# Marble Paint Jobs



## ski187ttle (Jun 7, 2006)

the best way to do a marble paint job, also how to lay patterns in the paint?


----------



## 89CapriceOnThree (May 10, 2006)

use serran(spelling) wrap in smaller squares...you have to do it in small areas are youll fuck it up


----------



## 2Hyper (Apr 21, 2006)

HOK Marbelizer is really easy to work with. I experimented with bubble wrap, foil, and serran wrap......the wrap worked the best.


----------



## 61 Impala on 3 (Sep 30, 2003)

> _Originally posted by 89CapriceOnThree_@Jul 19 2006, 09:47 AM~5801492
> *use serran(spelling) wrap in smaller squares...you have to do it in small areas are youll fuck it up
> *


 :uh: Wow.........your joking right?


----------



## 61 Impala on 3 (Sep 30, 2003)

Also do a search and you will come up with all the info you will ever need on marble. 

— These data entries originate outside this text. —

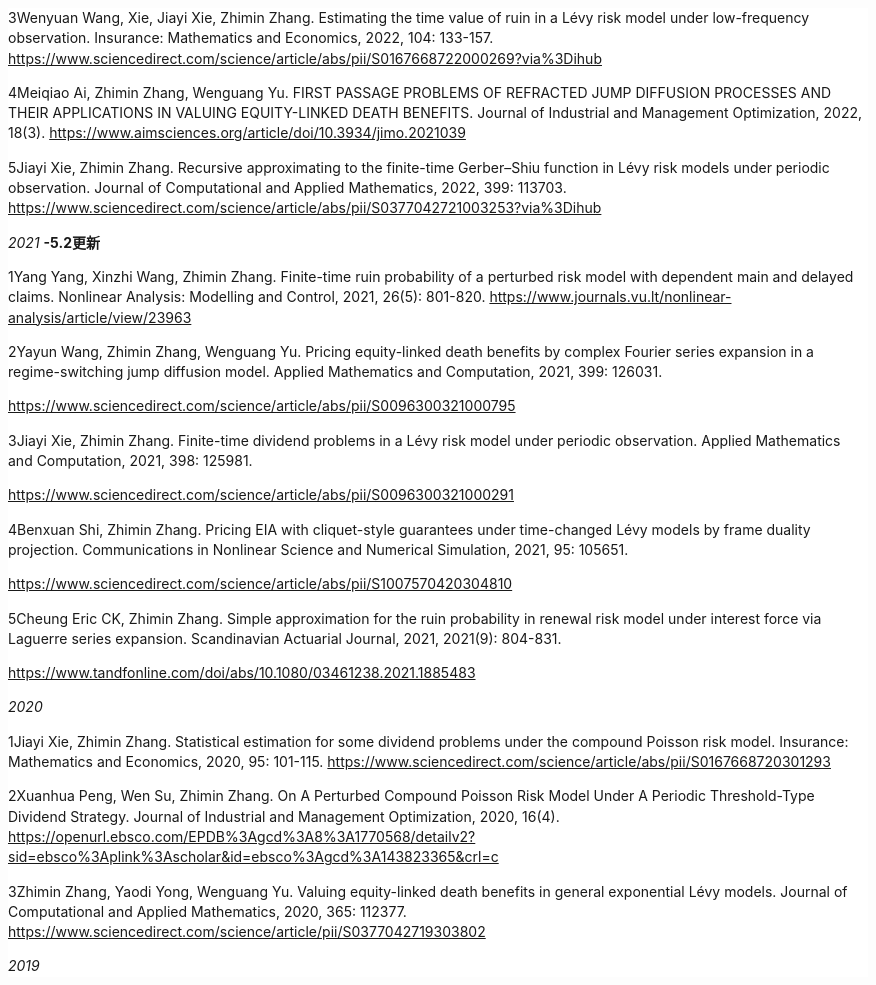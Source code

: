 3Wenyuan Wang, Xie, Jiayi Xie, Zhimin Zhang. Estimating the time value of ruin in a Lévy risk model under low-frequency observation. Insurance: Mathematics and Economics, 2022, 104: 133-157.
https://www.sciencedirect.com/science/article/abs/pii/S0167668722000269?via%3Dihub

4Meiqiao Ai, Zhimin Zhang, Wenguang Yu. FIRST PASSAGE PROBLEMS OF REFRACTED JUMP DIFFUSION PROCESSES AND THEIR APPLICATIONS IN VALUING EQUITY-LINKED DEATH BENEFITS. Journal of Industrial and Management Optimization, 2022, 18(3).
https://www.aimsciences.org/article/doi/10.3934/jimo.2021039

5Jiayi Xie, Zhimin Zhang. Recursive approximating to the finite-time Gerber–Shiu function in Lévy risk models under periodic observation. Journal of Computational and Applied Mathematics, 2022, 399: 113703.
https://www.sciencedirect.com/science/article/abs/pii/S0377042721003253?via%3Dihub

*2021* **-5.2更新**

1Yang Yang, Xinzhi Wang, Zhimin Zhang. Finite-time ruin probability of a perturbed risk model with dependent main and delayed claims. Nonlinear Analysis: Modelling and Control, 2021, 26(5): 801-820.
https://www.journals.vu.lt/nonlinear-analysis/article/view/23963

2Yayun Wang, Zhimin Zhang, Wenguang Yu. Pricing equity-linked death benefits by complex Fourier series expansion in a regime-switching jump diffusion model. Applied Mathematics and Computation, 2021, 399: 126031.

https://www.sciencedirect.com/science/article/abs/pii/S0096300321000795

3Jiayi Xie, Zhimin Zhang. Finite-time dividend problems in a Lévy risk model under periodic observation. Applied Mathematics and Computation, 2021, 398: 125981.

https://www.sciencedirect.com/science/article/abs/pii/S0096300321000291

4Benxuan Shi, Zhimin Zhang. Pricing EIA with cliquet-style guarantees under time-changed Lévy models by frame duality projection. Communications in Nonlinear Science and Numerical Simulation, 2021, 95: 105651.

https://www.sciencedirect.com/science/article/abs/pii/S1007570420304810

5Cheung Eric CK,  Zhimin Zhang. Simple approximation for the ruin probability in renewal risk model under interest force via Laguerre series expansion. Scandinavian Actuarial Journal, 2021, 2021(9): 804-831.

https://www.tandfonline.com/doi/abs/10.1080/03461238.2021.1885483

*2020*

1Jiayi Xie, Zhimin Zhang. Statistical estimation for some dividend problems under the compound Poisson risk model. Insurance: Mathematics and Economics, 2020, 95: 101-115.
https://www.sciencedirect.com/science/article/abs/pii/S0167668720301293

2Xuanhua Peng, Wen Su, Zhimin Zhang. On A Perturbed Compound Poisson Risk Model Under A Periodic Threshold-Type Dividend Strategy. Journal of Industrial and Management Optimization, 2020, 16(4).
https://openurl.ebsco.com/EPDB%3Agcd%3A8%3A1770568/detailv2?sid=ebsco%3Aplink%3Ascholar&id=ebsco%3Agcd%3A143823365&crl=c

3Zhimin Zhang, Yaodi Yong, Wenguang Yu. Valuing equity-linked death benefits in general exponential Lévy models. Journal of Computational and Applied Mathematics, 2020, 365: 112377.
https://www.sciencedirect.com/science/article/pii/S0377042719303802

*2019*
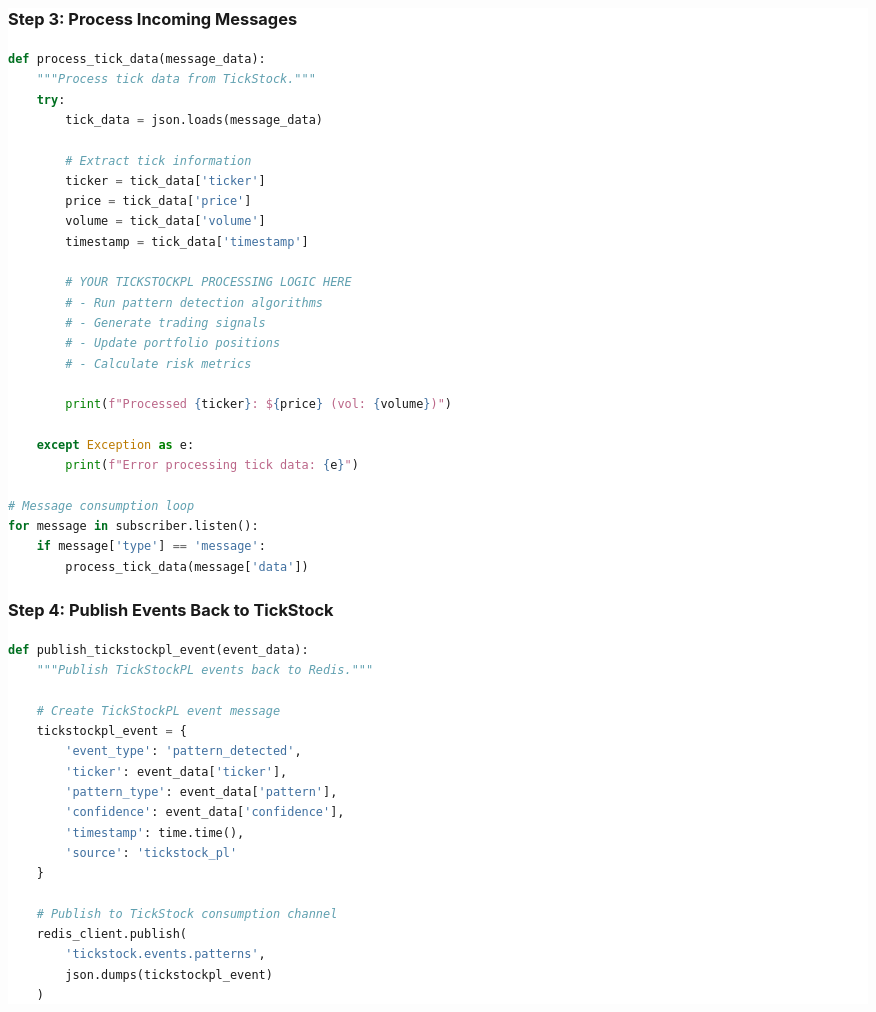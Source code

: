 ### Step 3: Process Incoming Messages

```python
def process_tick_data(message_data):
    """Process tick data from TickStock."""
    try:
        tick_data = json.loads(message_data)
        
        # Extract tick information
        ticker = tick_data['ticker']
        price = tick_data['price']
        volume = tick_data['volume']
        timestamp = tick_data['timestamp']
        
        # YOUR TICKSTOCKPL PROCESSING LOGIC HERE
        # - Run pattern detection algorithms
        # - Generate trading signals
        # - Update portfolio positions
        # - Calculate risk metrics
        
        print(f"Processed {ticker}: ${price} (vol: {volume})")
        
    except Exception as e:
        print(f"Error processing tick data: {e}")

# Message consumption loop
for message in subscriber.listen():
    if message['type'] == 'message':
        process_tick_data(message['data'])
```

### Step 4: Publish Events Back to TickStock

```python
def publish_tickstockpl_event(event_data):
    """Publish TickStockPL events back to Redis."""
    
    # Create TickStockPL event message
    tickstockpl_event = {
        'event_type': 'pattern_detected',
        'ticker': event_data['ticker'],
        'pattern_type': event_data['pattern'],
        'confidence': event_data['confidence'],
        'timestamp': time.time(),
        'source': 'tickstock_pl'
    }
    
    # Publish to TickStock consumption channel
    redis_client.publish(
        'tickstock.events.patterns', 
        json.dumps(tickstockpl_event)
    )
```
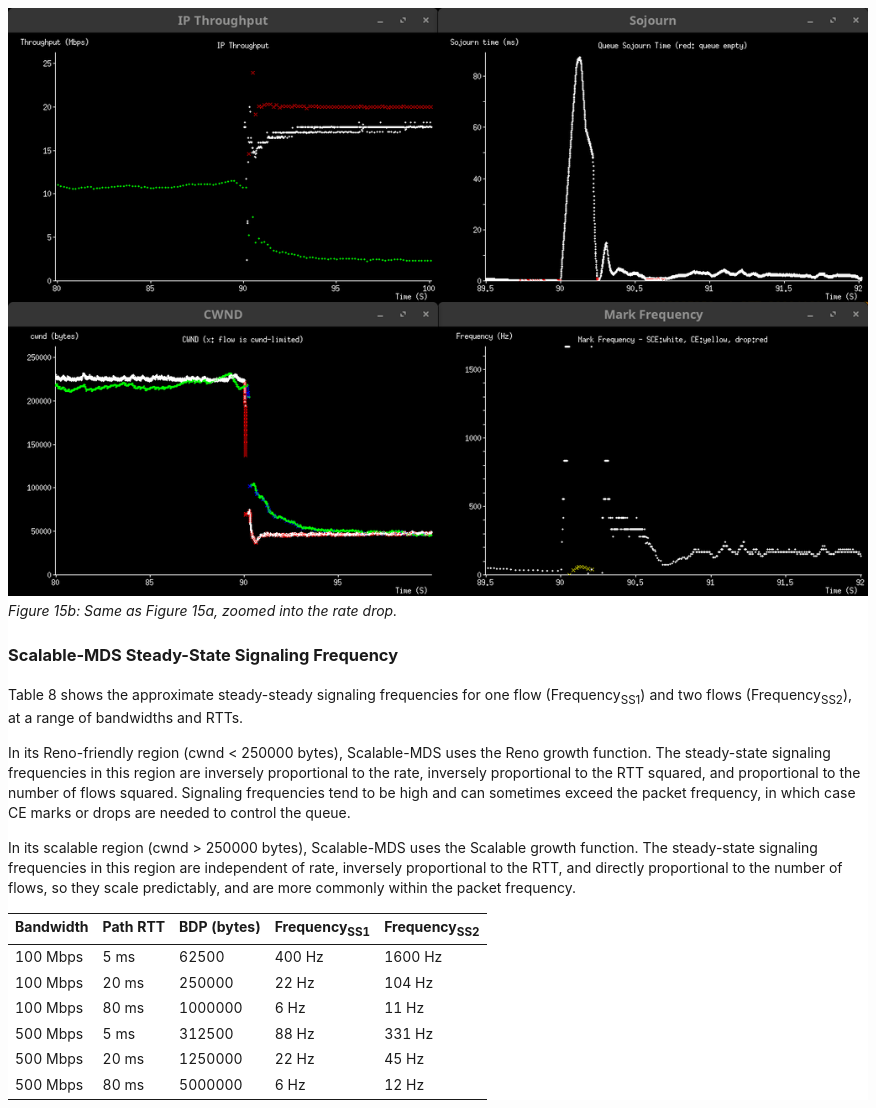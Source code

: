 ![same as Figure 15a, zoomed in to the rate drop, less harm to 20 ms flow visible than with CUBIC-MDS](results/f15b-scalable-mixed-rtt-rate-drop-zoomed.png)
*Figure 15b: Same as Figure 15a, zoomed into the rate drop.*

### Scalable-MDS Steady-State Signaling Frequency

Table 8 shows the approximate steady-steady signaling frequencies for one flow
(Frequency<sub>SS1</sub>) and two flows (Frequency<sub>SS2</sub>), at a range of
bandwidths and RTTs.

In its Reno-friendly region (cwnd < 250000 bytes), Scalable-MDS uses the Reno
growth function.  The steady-state signaling frequencies in this region are
inversely proportional to the rate, inversely proportional to the RTT squared,
and proportional to the number of flows squared.  Signaling frequencies tend to
be high and can sometimes exceed the packet frequency, in which case CE marks or
drops are needed to control the queue.

In its scalable region (cwnd > 250000 bytes), Scalable-MDS uses the Scalable
growth function.  The steady-state signaling frequencies in this region are
independent of rate, inversely proportional to the RTT, and directly
proportional to the number of flows, so they scale predictably, and are more
commonly within the packet frequency.

| Bandwidth | Path RTT | BDP (bytes) | Frequency<sub>SS1</sub> | Frequency<sub>SS2</sub> |
| --------- | -------- | ----------- | ----------------------- | ----------------------- |
| 100 Mbps  | 5 ms     | 62500       | 400 Hz       | 1600 Hz                 |
| 100 Mbps  | 20 ms    | 250000      | 22 Hz        | 104 Hz                  |
| 100 Mbps  | 80 ms    | 1000000     | 6 Hz         | 11 Hz                   |
| 500 Mbps  | 5 ms     | 312500      | 88 Hz        | 331 Hz                  |
| 500 Mbps  | 20 ms    | 1250000     | 22 Hz        | 45 Hz                   |
| 500 Mbps  | 80 ms    | 5000000     | 6 Hz         | 12 Hz                   |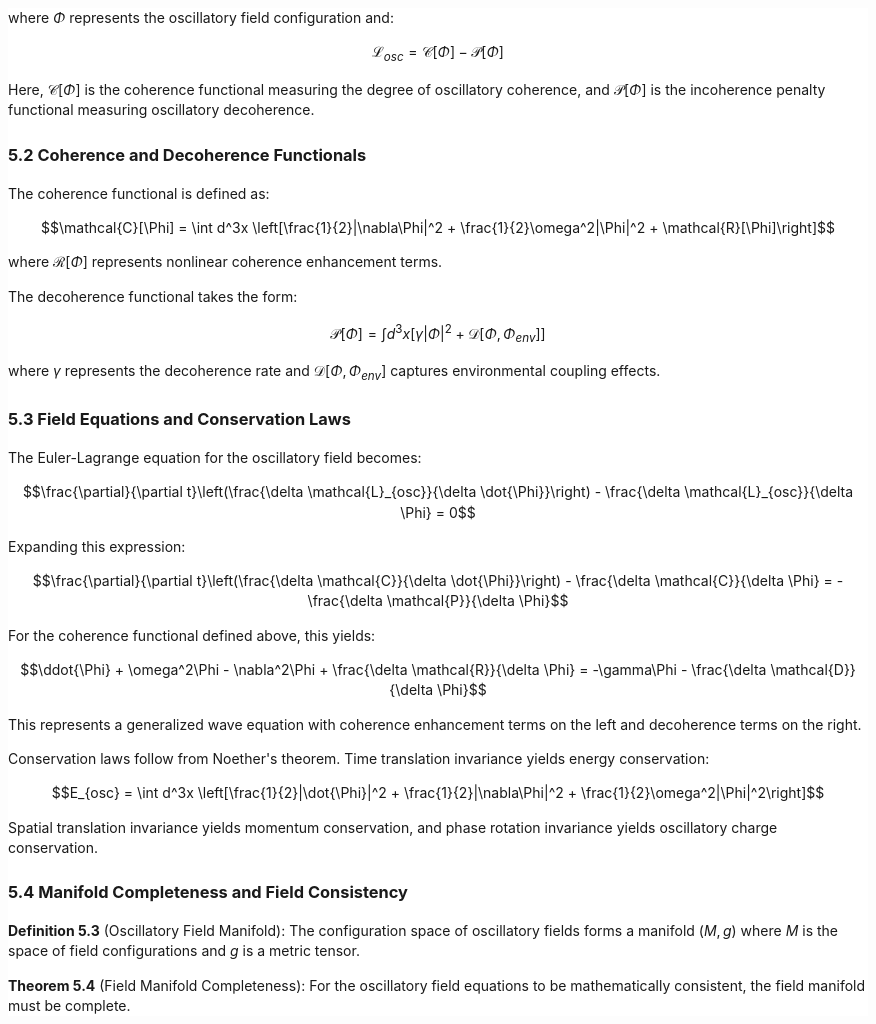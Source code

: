 where $\Phi$ represents the oscillatory field configuration and:

$$\mathcal{L}_{osc} = \mathcal{C}[\Phi] - \mathcal{P}[\Phi]$$

Here, $\mathcal{C}[\Phi]$ is the coherence functional measuring the degree of oscillatory coherence, and $\mathcal{P}[\Phi]$ is the incoherence penalty functional measuring oscillatory decoherence.

### 5.2 Coherence and Decoherence Functionals

The coherence functional is defined as:

$$\mathcal{C}[\Phi] = \int d^3x \left[\frac{1}{2}|\nabla\Phi|^2 + \frac{1}{2}\omega^2|\Phi|^2 + \mathcal{R}[\Phi]\right]$$

where $\mathcal{R}[\Phi]$ represents nonlinear coherence enhancement terms.

The decoherence functional takes the form:

$$\mathcal{P}[\Phi] = \int d^3x \left[\gamma|\Phi|^2 + \mathcal{D}[\Phi, \Phi_{env}]\right]$$

where $\gamma$ represents the decoherence rate and $\mathcal{D}[\Phi, \Phi_{env}]$ captures environmental coupling effects.

### 5.3 Field Equations and Conservation Laws

The Euler-Lagrange equation for the oscillatory field becomes:

$$\frac{\partial}{\partial t}\left(\frac{\delta \mathcal{L}_{osc}}{\delta \dot{\Phi}}\right) - \frac{\delta \mathcal{L}_{osc}}{\delta \Phi} = 0$$

Expanding this expression:

$$\frac{\partial}{\partial t}\left(\frac{\delta \mathcal{C}}{\delta \dot{\Phi}}\right) - \frac{\delta \mathcal{C}}{\delta \Phi} = -\frac{\delta \mathcal{P}}{\delta \Phi}$$

For the coherence functional defined above, this yields:

$$\ddot{\Phi} + \omega^2\Phi - \nabla^2\Phi + \frac{\delta \mathcal{R}}{\delta \Phi} = -\gamma\Phi - \frac{\delta \mathcal{D}}{\delta \Phi}$$

This represents a generalized wave equation with coherence enhancement terms on the left and decoherence terms on the right.

Conservation laws follow from Noether's theorem. Time translation invariance yields energy conservation:

$$E_{osc} = \int d^3x \left[\frac{1}{2}|\dot{\Phi}|^2 + \frac{1}{2}|\nabla\Phi|^2 + \frac{1}{2}\omega^2|\Phi|^2\right]$$

Spatial translation invariance yields momentum conservation, and phase rotation invariance yields oscillatory charge conservation.

### 5.4 Manifold Completeness and Field Consistency

**Definition 5.3** (Oscillatory Field Manifold): The configuration space of oscillatory fields forms a manifold $(M, g)$ where $M$ is the space of field configurations and $g$ is a metric tensor.

**Theorem 5.4** (Field Manifold Completeness): For the oscillatory field equations to be mathematically consistent, the field manifold must be complete.
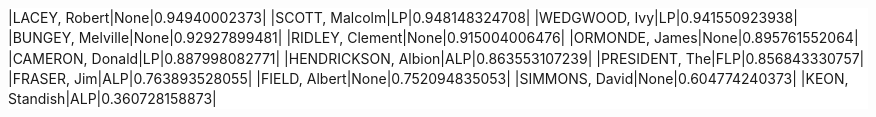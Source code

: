 |LACEY, Robert|None|0.94940002373|
|SCOTT, Malcolm|LP|0.948148324708|
|WEDGWOOD, Ivy|LP|0.941550923938|
|BUNGEY, Melville|None|0.92927899481|
|RIDLEY, Clement|None|0.915004006476|
|ORMONDE, James|None|0.895761552064|
|CAMERON, Donald|LP|0.887998082771|
|HENDRICKSON, Albion|ALP|0.863553107239|
|PRESIDENT, The|FLP|0.856843330757|
|FRASER, Jim|ALP|0.763893528055|
|FIELD, Albert|None|0.752094835053|
|SIMMONS, David|None|0.604774240373|
|KEON, Standish|ALP|0.360728158873|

The easiest way that I found to do a whole car is to, spray the sides, hood, trunk and roof all separate. Have a friend helping and use the 30" roll of plastic masking. Have it unrolled and folded out before you spray. Right after you get done spraying put the plastic over top of the panels.


----------



## superdodge2196 (May 21, 2006)

this stuff is better than marble paint!
http://cgi.ebay.com/CRYSTAL-FX-Mask-New-Pa...oQQcmdZViewItem


----------



## luxuriousloc's (Jun 19, 2006)

> _Originally posted by superdodge2196_@Jul 19 2006, 11:13 AM~5802085
> *this stuff is better than marble paint!
> http://cgi.ebay.com/CRYSTAL-FX-Mask-New-Pa...oQQcmdZViewItem
> *


----------



## hotstuff5964 (Dec 9, 2004)

> _Originally posted by 89CapriceOnThree_@Jul 19 2006, 09:47 AM~5801492
> *use serran(spelling) wrap in smaller squares...you have to do it in small areas are youll fuck it up
> *



dont listen to this guy :uh: :uh: 


you need to do it in as large a section as possible, preferably a whole side at a time, you gotta move fast and hopefully have a couple of extra hands around to lay out the plastic

:uh: :uh:


----------



## jcclark (Jul 17, 2006)

Sometimes it dries to fast, you can add mineral spirits to slow it down.
It's much easier to do in cooler weather.


----------



## 3wheelKing (Aug 2, 2006)

hotstuff is right....do it in big sections and use a slow hardener


----------



## kustombuilder (Nov 8, 2005)

:biggrin:


----------



## jcclark (Jul 17, 2006)

Marbelizer doesn't use hardener, you use it straight
out of the can as is. And it's recommended to put
intercoat over it before clearing.


----------



## Bishop (Jul 16, 2006)

So I dip the wrap in the can and dab it on the basecoat?


----------



## hotstuff5964 (Dec 9, 2004)

> _Originally posted by Bishop_@Aug 4 2006, 03:15 PM~5903384
> *So I dip the wrap in the can and dab it on the basecoat?
> *



NO, YOU SPRAY IT LIKE NORMAL, IF ANYTHING, SHOOT IT KINDA HEAVY SO IT WILL STAY WET LONGER. THEN YOU LAY THE PLASTIC ON THE WET PAINT FOR A MINUTE OR SO AND REMOVE


----------



## Bishop (Jul 16, 2006)

so the, patterns are random


----------



## 3wheelKing (Aug 2, 2006)

> _Originally posted by jcclark_@Aug 4 2006, 12:19 PM~5902982
> *Marbelizer doesn't use hardener, you use it straight
> out of the can as is. And it's recommended to put
> intercoat over it before clearing.
> *


well i thought the thread was on marble paint jobs....not marbleizer, and if your doin it the old fashioned way you base it dark, top it light,reduce it and USE SLOW HARDENER


----------



## Level33 (Jun 19, 2004)

Are the effects any different when you use marbleizer compaired to marble paint jobs?


----------